Además, Nadal se pronunció sobre un tema recurrente en el tenis: la igualdad económica entre hombres y mujeres en el circuito. Señaló que las jugadoras merecen recibir mayores premios si generan más interés y beneficios para el deporte. “Los premios en el tenis son iguales, pero algunas jugadoras, como Serena Williams, atraen a millones de aficionados. Si generan más ingresos, merecen ganar más. No quiero recibir más dinero solo porque soy Rafa Nadal; quiero que las mujeres reciban lo que merecen según su impacto”, explicó.

Estas declaraciones reflejan la visión de Nadal sobre justicia y equidad en el deporte, así como su compromiso con la familia y la enseñanza de valores a su hijo.
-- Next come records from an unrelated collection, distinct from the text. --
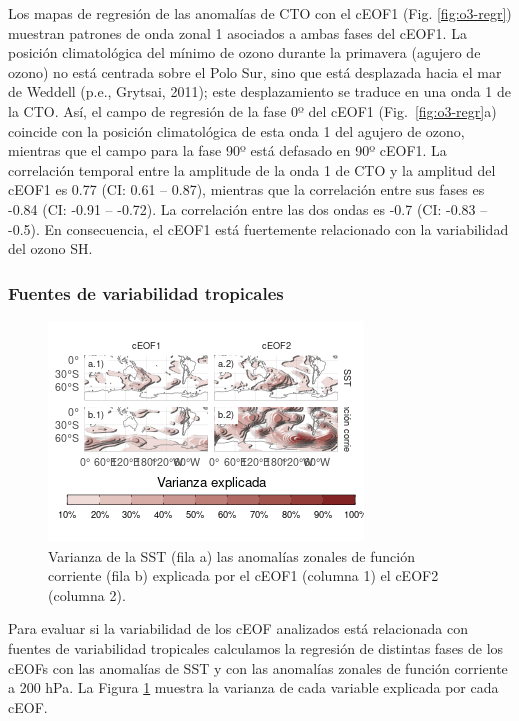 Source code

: \documentclass[12pt,oneside]{reedthesis}
\begin{document}
Los mapas de regresión de las anomalías de CTO con el cEOF1 (Fig. \ref{fig:o3-regr}) muestran patrones de onda zonal 1 asociados a ambas fases del cEOF1.
La posición climatológica del mínimo de ozono durante la primavera (agujero de ozono) no está centrada sobre el Polo Sur, sino que está desplazada hacia el mar de Weddell (p.e., Grytsai, 2011); este desplazamiento se traduce en una onda 1 de la CTO.
Así, el campo de regresión de la fase 0º del cEOF1 (Fig.~\ref{fig:o3-regr}a) coincide con la posición climatológica de esta onda 1 del agujero de ozono, mientras que el campo para la fase 90º está defasado en 90º cEOF1.
La correlación temporal entre la amplitude de la onda 1 de CTO y la amplitud del cEOF1 es 0.77 (CI: 0.61 -- 0.87), mientras que la correlación entre sus fases es -0.84 (CI: -0.91 -- -0.72).
La correlación entre las dos ondas es -0.7 (CI: -0.83 -- -0.5).
En consecuencia, el cEOF1 está fuertemente relacionado con la variabilidad del ozono SH.

\hypertarget{fuentes-de-variabilidad-tropicales}{%
\subsubsection{Fuentes de variabilidad tropicales}\label{fuentes-de-variabilidad-tropicales}}



\begin{figure}
\includegraphics{figures/20-ceofs/psi-sst-explained-variance-1} \caption{Varianza de la SST (fila a) las anomalías zonales de función corriente (fila b) explicada por el cEOF1 (columna 1) el cEOF2 (columna 2).}\label{fig:psi-sst-explained-variance}
\end{figure}

Para evaluar si la variabilidad de los cEOF analizados está relacionada con fuentes de variabilidad tropicales calculamos la regresión de distintas fases de los cEOFs con las anomalías de SST y con las anomalías zonales de función corriente a 200 hPa.
La Figura \ref{fig:psi-sst-explained-variance} muestra la varianza de cada variable explicada por cada cEOF.
\end{document}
Más allá de los 22 Grand Slams y los títulos históricos, Nadal muestra que su legado también se construye sobre la ética, la humildad y la protección de las nuevas generaciones.
Con esta perspectiva, el campeón mallorquín continúa inspirando tanto dentro como fuera de la pista, demostrando que el verdadero éxito no solo se mide por los trofeos, sino también por las decisiones que marcan la vida familiar y la justicia en el deporte.